L'employeur peut-il proposer au salarié une modification désavantageuse du contrat de travail, par exemple une réduction du salaire et, en cas de refus, licencier le travailleur? Vu la situation actuelle du marché du travail, cette question (dite du congé-modification) se pose de plus en plus souvent.

En principe, l'employeur peut procéder à un congé-modification. En effet, ni le contrat ni les avantages qui en résultent ne sont définitivement acquis. Chacune des parties est libre d'y mettre fin, moyennant, en particulier, le respect du délai de congé.

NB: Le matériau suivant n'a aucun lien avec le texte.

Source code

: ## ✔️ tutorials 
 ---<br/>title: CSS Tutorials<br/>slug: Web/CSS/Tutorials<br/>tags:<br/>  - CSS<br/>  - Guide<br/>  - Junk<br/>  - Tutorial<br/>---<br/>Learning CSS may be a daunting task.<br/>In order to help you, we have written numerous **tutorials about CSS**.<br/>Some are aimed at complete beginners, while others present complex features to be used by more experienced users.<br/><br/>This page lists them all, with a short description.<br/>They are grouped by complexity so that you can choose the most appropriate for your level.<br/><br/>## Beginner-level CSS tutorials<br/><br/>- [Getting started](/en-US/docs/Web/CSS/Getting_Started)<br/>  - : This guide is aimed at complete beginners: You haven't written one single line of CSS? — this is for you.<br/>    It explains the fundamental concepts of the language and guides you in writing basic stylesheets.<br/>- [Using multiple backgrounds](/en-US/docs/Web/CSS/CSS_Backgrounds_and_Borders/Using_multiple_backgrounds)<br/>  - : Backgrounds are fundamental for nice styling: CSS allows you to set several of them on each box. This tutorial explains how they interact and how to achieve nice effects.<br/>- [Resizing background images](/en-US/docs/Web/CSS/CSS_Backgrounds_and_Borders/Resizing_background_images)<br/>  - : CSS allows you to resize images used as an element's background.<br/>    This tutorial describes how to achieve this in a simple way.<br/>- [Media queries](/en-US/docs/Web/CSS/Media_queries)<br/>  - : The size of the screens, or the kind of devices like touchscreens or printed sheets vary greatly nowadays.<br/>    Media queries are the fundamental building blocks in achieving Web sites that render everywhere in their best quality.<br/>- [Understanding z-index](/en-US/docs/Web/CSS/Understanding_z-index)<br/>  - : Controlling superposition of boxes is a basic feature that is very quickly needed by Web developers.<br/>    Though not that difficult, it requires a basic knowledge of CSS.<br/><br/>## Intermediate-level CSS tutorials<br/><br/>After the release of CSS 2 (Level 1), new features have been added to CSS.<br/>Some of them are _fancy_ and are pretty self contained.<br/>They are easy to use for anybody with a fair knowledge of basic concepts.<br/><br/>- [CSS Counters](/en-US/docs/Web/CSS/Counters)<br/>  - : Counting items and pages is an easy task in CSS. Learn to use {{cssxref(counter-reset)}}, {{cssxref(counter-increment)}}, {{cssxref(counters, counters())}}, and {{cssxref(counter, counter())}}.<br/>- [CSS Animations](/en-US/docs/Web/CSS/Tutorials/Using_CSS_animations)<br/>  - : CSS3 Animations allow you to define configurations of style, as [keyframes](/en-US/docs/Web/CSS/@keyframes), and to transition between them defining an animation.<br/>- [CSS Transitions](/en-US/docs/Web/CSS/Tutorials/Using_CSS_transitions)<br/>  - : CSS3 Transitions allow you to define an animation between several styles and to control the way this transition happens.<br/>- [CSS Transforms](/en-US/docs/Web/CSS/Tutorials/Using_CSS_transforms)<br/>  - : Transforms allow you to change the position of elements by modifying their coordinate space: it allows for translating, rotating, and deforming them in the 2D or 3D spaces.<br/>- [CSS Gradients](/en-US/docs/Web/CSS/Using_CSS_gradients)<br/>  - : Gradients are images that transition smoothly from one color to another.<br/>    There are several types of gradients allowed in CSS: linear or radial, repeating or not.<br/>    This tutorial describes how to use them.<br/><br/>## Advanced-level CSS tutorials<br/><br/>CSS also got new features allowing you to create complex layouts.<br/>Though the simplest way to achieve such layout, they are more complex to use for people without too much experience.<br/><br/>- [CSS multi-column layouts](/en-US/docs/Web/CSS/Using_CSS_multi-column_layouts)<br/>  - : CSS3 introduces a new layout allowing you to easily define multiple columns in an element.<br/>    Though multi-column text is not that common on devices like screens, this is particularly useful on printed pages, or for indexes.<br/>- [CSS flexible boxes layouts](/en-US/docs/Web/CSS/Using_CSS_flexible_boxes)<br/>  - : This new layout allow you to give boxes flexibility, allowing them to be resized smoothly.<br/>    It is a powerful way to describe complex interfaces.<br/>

Dans un arrêt d'une rédaction un peu complexe, le Tribunal fédéral a toutefois retenu deux exceptions. La première est la plus importante, du point de vue pratique. Selon la jurisprudence, si l'employeur licencie le salarié pour avoir refusé une modification de son contrat, modification qui devait entrer en vigueur avant le terme du délai de congé, le congé est abusif. Dans ce cas, l'employeur s'expose au paiement d'une indemnité correspondant, au maximum, à six mois de salaire. Ainsi, à supposer que le délai de congé soit de deux mois pour la fin d'un mois, l'employeur ne peut pas proposer à la fin de novembre une réduction du salaire qui déploierait ses effets le 1er janvier et, en cas de refus, résilier le contrat. La modification proposée ne pouvait intervenir que dès le début de février. Cet argument est logique, car il se fonde sur le but du délai de congé, pendant lequel le contrat doit rester pleinement en vigueur jusqu'à son terme.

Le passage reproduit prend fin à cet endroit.